WHAT YOU WILL DO | Write the entries out again exactly; any picture among them gets left out.

[Rendered images with source text]
__________

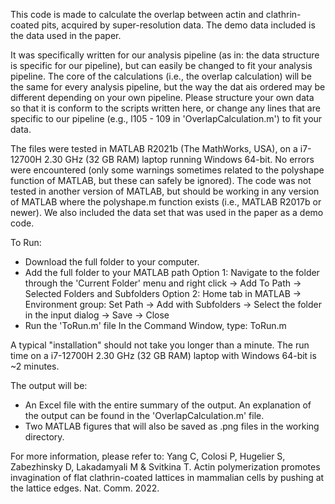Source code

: This code is made to calculate the overlap between actin and clathrin-coated pits, acquired by super-resolution data. The demo data included is the data used in the paper.

It was specifically written for our analysis pipeline (as in: the data structure is specific for our pipeline), but can easily be changed to fit your analysis pipeline. 
The core of the calculations (i.e., the overlap calculation) will be the same for every analysis pipeline, but the way the dat ais ordered may be different depending on your own pipeline.
Please structure your own data so that it is conform to the scripts written here, or change any lines that are specific to our pipeline (e.g., l105 - 109 in 'OverlapCalculation.m') to fit your data.

The files were tested in MATLAB R2021b (The MathWorks, USA), on a i7-12700H 2.30 GHz (32 GB RAM) laptop running Windows 64-bit. No errors were encountered (only some warnings sometimes related to the polyshape function of MATLAB, but these can safely be ignored).
The code was not tested in another version of MATLAB, but should be working in any version of MATLAB where the polyshape.m function exists (i.e., MATLAB R2017b or newer).
We also included the data set that was used in the paper as a demo code.


To Run:
  - Download the full folder to your computer.
  - Add the full folder to your MATLAB path
      Option 1: Navigate to the folder through the 'Current Folder' menu and right click -> Add To Path -> Selected Folders and Subfolders
      Option 2: Home tab in MATLAB -> Environment group: Set Path -> Add with Subfolders -> Select the folder in the input dialog -> Save -> Close
  - Run the 'ToRun.m' file
      In the Command Window, type: ToRun.m
 
 A typical "installation" should not take you longer than a minute.
 The run time on a i7-12700H 2.30 GHz (32 GB RAM) laptop with Windows 64-bit is ~2 minutes.
 
 The output will be:
  - An Excel file with the entire summary of the output. An explanation of the output can be found in the 'OverlapCalculation.m' file.
  - Two MATLAB figures that will also be saved as .png files in the working directory.

For more information, please refer to: Yang C, Colosi P, Hugelier S, Zabezhinsky D, Lakadamyali M & Svitkina T. Actin polymerization promotes invagination of flat clathrin-coated lattices in mammalian cells by pushing at the lattice edges. Nat. Comm. 2022.
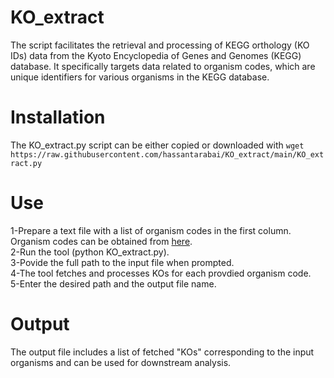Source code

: # KO_extract
The script facilitates the retrieval and processing of KEGG orthology (KO IDs) data from the Kyoto Encyclopedia of Genes and Genomes (KEGG) database. It specifically targets data related to organism codes, which are unique identifiers for various organisms in the KEGG database. 

# Installation
The KO_extract.py script can be either copied or downloaded with 
`wget https://raw.githubusercontent.com/hassantarabai/KO_extract/main/KO_extract.py`


# Use
1-Prepare a text file with a list of organism codes in the first column. Organism codes can be obtained from [here](https://www.genome.jp/kegg/catalog/org_list.html).  
2-Run the tool (python KO_extract.py).  
3-Povide the full path to the input file when prompted.    
4-The tool fetches and processes KOs for each provdied organism code.  
5-Enter the desired path and the output file name.     

# Output
The output file includes a list of fetched "KOs" corresponding to the input organisms and can be used for downstream analysis.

__________

RESPONSE TO THIS EXERCISE |
Source code

: This code is made to calculate the overlap between actin and clathrin-coated pits, acquired by super-resolution data. The demo data included is the data used in the paper.

It was specifically written for our analysis pipeline (as in: the data structure is specific for our pipeline), but can easily be changed to fit your analysis pipeline. 
The core of the calculations (i.e., the overlap calculation) will be the same for every analysis pipeline, but the way the dat ais ordered may be different depending on your own pipeline.
Please structure your own data so that it is conform to the scripts written here, or change any lines that are specific to our pipeline (e.g., l105 - 109 in 'OverlapCalculation.m') to fit your data.

The files were tested in MATLAB R2021b (The MathWorks, USA), on a i7-12700H 2.30 GHz (32 GB RAM) laptop running Windows 64-bit. No errors were encountered (only some warnings sometimes related to the polyshape function of MATLAB, but these can safely be ignored).
The code was not tested in another version of MATLAB, but should be working in any version of MATLAB where the polyshape.m function exists (i.e., MATLAB R2017b or newer).
We also included the data set that was used in the paper as a demo code.


To Run:
  - Download the full folder to your computer.
  - Add the full folder to your MATLAB path
      Option 1: Navigate to the folder through the 'Current Folder' menu and right click -> Add To Path -> Selected Folders and Subfolders
      Option 2: Home tab in MATLAB -> Environment group: Set Path -> Add with Subfolders -> Select the folder in the input dialog -> Save -> Close
  - Run the 'ToRun.m' file
      In the Command Window, type: ToRun.m
 
 A typical "installation" should not take you longer than a minute.
 The run time on a i7-12700H 2.30 GHz (32 GB RAM) laptop with Windows 64-bit is ~2 minutes.
 
 The output will be:
  - An Excel file with the entire summary of the output. An explanation of the output can be found in the 'OverlapCalculation.m' file.
  - Two MATLAB figures that will also be saved as .png files in the working directory.

For more information, please refer to: Yang C, Colosi P, Hugelier S, Zabezhinsky D, Lakadamyali M & Svitkina T. Actin polymerization promotes invagination of flat clathrin-coated lattices in mammalian cells by pushing at the lattice edges. Nat. Comm. 2022.
Source code

: # KO_extract
The script facilitates the retrieval and processing of KEGG orthology (KO IDs) data from the Kyoto Encyclopedia of Genes and Genomes (KEGG) database. It specifically targets data related to organism codes, which are unique identifiers for various organisms in the KEGG database. 

# Installation
The KO_extract.py script can be either copied or downloaded with 
`wget https://raw.githubusercontent.com/hassantarabai/KO_extract/main/KO_extract.py`


# Use
1-Prepare a text file with a list of organism codes in the first column. Organism codes can be obtained from [here](https://www.genome.jp/kegg/catalog/org_list.html).  
2-Run the tool (python KO_extract.py).  
3-Povide the full path to the input file when prompted.    
4-The tool fetches and processes KOs for each provdied organism code.  
5-Enter the desired path and the output file name.     

# Output
The output file includes a list of fetched "KOs" corresponding to the input organisms and can be used for downstream analysis.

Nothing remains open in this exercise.